● What you will do
Output must match the data below exactly from its first line through the line that contains "The concepts illustrated", with no other line.
==== Data extracts ====
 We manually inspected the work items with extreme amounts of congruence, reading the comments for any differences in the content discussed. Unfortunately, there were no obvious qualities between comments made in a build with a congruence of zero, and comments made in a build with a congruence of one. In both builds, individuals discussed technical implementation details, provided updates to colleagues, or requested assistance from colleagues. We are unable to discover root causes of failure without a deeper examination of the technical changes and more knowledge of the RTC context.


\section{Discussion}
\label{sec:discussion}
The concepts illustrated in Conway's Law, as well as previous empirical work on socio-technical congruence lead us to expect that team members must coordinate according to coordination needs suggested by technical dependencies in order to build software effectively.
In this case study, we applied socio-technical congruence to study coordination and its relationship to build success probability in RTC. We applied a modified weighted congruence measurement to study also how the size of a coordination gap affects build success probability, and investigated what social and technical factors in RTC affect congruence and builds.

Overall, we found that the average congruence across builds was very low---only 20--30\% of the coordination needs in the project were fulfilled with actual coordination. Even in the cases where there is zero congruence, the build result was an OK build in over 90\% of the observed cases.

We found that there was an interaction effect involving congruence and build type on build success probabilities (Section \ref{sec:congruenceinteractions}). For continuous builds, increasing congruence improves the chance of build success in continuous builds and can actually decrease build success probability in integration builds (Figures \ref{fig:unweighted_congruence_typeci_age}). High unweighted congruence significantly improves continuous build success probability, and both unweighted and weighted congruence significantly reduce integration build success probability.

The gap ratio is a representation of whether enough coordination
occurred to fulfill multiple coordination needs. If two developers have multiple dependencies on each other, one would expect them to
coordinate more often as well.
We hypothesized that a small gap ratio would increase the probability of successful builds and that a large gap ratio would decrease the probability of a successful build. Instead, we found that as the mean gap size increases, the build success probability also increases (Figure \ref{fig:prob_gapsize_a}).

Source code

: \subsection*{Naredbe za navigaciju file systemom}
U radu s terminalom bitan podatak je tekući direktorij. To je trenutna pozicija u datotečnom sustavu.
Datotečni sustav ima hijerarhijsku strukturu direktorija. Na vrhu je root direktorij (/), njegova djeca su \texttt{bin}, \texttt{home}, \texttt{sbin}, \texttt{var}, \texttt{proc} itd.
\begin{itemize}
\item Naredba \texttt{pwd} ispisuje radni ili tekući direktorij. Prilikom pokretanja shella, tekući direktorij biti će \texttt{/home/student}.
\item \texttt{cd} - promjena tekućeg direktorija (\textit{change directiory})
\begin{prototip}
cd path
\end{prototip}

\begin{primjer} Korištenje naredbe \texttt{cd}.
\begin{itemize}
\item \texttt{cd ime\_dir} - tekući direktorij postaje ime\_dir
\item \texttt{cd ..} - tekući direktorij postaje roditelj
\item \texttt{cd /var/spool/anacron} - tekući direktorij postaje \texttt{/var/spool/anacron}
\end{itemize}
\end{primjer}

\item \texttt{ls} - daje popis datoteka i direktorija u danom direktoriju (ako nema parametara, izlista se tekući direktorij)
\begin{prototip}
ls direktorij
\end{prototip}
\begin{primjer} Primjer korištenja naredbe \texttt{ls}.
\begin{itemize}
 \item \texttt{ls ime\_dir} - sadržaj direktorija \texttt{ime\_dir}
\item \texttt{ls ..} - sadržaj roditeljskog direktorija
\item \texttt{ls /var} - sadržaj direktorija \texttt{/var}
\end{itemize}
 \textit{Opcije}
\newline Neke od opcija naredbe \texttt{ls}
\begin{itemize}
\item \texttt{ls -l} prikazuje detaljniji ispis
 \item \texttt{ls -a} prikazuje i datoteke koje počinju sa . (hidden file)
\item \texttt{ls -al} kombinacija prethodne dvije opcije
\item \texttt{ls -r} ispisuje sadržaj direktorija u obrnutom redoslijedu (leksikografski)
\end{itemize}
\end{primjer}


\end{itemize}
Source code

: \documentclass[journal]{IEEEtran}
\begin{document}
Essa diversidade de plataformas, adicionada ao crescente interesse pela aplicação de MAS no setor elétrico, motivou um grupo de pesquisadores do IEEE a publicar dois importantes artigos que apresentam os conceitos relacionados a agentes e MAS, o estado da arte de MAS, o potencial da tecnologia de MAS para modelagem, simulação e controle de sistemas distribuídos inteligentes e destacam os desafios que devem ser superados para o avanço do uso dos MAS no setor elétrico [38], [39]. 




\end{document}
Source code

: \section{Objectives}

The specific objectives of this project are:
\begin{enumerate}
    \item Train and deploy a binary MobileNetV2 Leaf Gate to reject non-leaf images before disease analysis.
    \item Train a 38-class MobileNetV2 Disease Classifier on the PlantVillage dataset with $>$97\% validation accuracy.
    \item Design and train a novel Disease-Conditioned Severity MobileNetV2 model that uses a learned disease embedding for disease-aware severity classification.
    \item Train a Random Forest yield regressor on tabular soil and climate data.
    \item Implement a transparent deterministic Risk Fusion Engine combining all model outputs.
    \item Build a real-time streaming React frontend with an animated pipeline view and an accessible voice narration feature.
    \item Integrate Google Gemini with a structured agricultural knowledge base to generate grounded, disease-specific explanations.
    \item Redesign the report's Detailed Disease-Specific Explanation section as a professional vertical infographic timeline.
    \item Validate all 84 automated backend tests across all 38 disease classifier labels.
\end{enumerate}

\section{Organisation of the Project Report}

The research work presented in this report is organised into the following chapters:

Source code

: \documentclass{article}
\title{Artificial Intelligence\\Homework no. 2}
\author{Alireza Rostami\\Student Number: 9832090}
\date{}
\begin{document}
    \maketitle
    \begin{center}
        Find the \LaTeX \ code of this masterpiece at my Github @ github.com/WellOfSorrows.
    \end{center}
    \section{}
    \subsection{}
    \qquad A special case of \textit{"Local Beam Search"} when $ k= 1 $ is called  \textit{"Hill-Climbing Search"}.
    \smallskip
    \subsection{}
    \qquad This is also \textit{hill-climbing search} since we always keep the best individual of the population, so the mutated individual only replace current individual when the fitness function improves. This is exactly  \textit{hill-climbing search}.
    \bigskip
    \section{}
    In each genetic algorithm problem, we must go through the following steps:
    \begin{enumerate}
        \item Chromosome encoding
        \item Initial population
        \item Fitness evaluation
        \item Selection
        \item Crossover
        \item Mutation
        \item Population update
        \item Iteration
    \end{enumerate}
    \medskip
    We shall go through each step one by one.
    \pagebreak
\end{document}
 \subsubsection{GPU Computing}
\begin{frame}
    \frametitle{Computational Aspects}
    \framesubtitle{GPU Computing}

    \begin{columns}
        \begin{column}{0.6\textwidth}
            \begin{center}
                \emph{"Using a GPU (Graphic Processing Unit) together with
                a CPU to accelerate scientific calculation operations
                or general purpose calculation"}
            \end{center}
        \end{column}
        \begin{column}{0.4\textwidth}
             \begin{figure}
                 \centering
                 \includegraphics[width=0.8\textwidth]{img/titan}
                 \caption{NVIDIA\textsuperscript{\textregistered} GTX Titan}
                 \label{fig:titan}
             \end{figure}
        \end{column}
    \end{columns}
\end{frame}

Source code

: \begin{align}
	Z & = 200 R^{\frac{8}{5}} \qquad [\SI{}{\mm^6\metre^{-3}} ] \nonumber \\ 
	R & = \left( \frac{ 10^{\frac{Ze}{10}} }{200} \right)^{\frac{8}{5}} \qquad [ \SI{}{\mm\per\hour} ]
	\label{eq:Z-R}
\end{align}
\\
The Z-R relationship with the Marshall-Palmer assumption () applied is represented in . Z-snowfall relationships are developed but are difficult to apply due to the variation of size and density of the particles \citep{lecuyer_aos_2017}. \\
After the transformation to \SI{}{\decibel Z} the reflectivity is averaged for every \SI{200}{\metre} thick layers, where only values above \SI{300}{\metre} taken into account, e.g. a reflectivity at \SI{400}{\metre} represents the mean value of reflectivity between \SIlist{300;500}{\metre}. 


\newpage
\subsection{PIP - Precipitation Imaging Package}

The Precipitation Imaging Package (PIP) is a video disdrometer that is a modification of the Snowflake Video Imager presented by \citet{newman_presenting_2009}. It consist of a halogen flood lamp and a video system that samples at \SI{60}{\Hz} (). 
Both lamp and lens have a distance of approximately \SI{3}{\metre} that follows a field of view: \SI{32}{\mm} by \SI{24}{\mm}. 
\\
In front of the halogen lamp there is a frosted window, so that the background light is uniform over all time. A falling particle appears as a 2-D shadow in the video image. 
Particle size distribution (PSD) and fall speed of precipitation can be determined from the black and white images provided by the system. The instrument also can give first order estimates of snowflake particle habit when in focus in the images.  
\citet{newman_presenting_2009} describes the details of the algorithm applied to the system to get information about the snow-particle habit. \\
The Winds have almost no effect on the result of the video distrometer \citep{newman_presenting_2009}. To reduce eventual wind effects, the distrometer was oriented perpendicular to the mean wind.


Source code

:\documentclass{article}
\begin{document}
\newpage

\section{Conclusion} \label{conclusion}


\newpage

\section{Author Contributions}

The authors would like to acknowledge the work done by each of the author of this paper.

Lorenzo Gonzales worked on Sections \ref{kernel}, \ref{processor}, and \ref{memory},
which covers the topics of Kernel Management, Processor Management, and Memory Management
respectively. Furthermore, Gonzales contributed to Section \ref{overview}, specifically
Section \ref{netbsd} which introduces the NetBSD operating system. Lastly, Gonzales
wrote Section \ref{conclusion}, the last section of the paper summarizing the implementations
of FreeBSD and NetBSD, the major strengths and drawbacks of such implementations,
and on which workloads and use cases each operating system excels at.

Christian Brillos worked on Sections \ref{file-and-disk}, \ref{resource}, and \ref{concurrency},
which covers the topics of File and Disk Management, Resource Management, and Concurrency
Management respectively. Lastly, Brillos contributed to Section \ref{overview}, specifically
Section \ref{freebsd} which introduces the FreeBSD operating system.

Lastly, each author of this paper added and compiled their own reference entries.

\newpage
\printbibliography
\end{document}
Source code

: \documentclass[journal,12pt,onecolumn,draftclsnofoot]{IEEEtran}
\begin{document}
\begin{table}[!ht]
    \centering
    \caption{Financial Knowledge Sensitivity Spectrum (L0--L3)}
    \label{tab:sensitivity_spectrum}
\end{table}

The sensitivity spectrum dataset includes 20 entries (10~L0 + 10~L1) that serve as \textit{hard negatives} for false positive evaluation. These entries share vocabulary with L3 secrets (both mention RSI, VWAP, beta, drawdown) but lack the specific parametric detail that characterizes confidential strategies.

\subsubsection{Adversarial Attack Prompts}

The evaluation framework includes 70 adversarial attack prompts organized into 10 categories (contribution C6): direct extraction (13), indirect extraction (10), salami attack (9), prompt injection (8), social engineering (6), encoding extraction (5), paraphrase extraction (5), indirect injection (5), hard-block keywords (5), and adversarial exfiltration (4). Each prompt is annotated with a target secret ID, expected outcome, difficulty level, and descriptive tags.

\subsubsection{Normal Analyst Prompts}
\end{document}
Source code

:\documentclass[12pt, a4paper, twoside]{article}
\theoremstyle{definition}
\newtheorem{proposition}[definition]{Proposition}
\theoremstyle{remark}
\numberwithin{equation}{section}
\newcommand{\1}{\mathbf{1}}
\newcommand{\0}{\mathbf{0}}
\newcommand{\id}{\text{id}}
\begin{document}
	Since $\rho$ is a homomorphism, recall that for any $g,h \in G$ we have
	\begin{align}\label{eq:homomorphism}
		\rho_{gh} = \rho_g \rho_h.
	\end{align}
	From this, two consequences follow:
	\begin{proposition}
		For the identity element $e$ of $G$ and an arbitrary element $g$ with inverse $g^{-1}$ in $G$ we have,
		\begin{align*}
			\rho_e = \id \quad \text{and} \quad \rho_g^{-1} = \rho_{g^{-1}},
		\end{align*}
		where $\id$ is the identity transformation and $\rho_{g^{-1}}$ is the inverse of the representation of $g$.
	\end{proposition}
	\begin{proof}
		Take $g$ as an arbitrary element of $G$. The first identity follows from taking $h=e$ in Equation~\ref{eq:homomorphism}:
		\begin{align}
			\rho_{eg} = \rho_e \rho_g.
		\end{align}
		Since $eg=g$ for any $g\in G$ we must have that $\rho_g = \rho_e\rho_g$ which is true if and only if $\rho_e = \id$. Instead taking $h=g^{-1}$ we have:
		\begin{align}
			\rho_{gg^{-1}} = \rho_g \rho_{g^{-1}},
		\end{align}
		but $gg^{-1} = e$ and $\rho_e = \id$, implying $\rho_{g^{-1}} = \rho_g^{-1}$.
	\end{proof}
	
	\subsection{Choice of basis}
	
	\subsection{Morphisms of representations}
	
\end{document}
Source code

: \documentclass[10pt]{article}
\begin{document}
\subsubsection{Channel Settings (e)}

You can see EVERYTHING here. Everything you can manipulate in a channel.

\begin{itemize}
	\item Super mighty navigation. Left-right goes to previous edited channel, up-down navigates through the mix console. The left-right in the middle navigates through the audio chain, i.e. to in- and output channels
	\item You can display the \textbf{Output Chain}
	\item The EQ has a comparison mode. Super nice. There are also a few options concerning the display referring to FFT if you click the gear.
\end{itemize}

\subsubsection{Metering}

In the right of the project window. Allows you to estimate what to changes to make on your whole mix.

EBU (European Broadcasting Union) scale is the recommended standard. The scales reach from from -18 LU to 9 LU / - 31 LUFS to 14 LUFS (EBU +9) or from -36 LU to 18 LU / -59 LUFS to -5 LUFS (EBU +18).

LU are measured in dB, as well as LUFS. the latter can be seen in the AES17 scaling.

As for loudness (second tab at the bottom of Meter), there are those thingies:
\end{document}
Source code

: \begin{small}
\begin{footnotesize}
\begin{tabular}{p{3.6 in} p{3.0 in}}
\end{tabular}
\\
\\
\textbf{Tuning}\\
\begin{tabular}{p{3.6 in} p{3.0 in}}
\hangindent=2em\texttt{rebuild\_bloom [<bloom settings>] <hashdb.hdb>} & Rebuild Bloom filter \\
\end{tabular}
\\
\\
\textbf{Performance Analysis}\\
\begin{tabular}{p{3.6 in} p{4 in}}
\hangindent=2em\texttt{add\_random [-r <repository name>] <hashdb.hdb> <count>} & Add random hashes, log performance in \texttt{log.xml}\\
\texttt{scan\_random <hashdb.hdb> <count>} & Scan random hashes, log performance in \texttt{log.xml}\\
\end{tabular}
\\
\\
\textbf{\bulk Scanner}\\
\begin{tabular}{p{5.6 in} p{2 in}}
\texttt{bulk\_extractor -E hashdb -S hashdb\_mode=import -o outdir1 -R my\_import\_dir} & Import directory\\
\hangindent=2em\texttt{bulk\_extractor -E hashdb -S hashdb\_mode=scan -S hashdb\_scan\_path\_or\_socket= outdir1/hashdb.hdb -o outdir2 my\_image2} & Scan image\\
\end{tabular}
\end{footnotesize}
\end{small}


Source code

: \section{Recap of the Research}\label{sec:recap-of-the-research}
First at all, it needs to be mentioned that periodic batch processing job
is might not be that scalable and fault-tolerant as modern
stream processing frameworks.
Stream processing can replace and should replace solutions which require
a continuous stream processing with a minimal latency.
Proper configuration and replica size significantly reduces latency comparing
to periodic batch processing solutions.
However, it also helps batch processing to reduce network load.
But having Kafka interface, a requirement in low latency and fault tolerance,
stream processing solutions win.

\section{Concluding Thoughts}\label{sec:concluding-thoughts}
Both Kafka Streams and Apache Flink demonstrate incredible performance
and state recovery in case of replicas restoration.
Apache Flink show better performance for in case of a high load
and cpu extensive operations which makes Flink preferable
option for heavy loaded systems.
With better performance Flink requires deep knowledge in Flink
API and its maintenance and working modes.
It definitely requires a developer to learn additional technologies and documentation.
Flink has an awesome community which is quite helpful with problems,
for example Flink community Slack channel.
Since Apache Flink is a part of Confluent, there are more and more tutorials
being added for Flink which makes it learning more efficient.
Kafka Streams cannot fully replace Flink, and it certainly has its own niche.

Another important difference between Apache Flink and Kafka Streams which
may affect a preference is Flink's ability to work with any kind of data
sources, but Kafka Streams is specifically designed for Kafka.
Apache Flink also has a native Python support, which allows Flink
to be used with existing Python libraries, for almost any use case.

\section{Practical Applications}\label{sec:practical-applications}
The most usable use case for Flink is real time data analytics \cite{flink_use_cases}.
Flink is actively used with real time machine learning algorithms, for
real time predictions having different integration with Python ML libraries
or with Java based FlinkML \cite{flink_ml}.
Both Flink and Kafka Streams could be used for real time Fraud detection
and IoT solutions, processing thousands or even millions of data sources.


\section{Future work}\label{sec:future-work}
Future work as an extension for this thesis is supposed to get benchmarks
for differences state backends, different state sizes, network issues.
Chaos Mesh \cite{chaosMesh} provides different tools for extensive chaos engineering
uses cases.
====
● The answer
 We manually inspected the work items with extreme amounts of congruence, reading the comments for any differences in the content discussed. Unfortunately, there were no obvious qualities between comments made in a build with a congruence of zero, and comments made in a build with a congruence of one. In both builds, individuals discussed technical implementation details, provided updates to colleagues, or requested assistance from colleagues. We are unable to discover root causes of failure without a deeper examination of the technical changes and more knowledge of the RTC context.


\section{Discussion}
\label{sec:discussion}
The concepts illustrated in Conway's Law, as well as previous empirical work on socio-technical congruence lead us to expect that team members must coordinate according to coordination needs suggested by technical dependencies in order to build software effectively.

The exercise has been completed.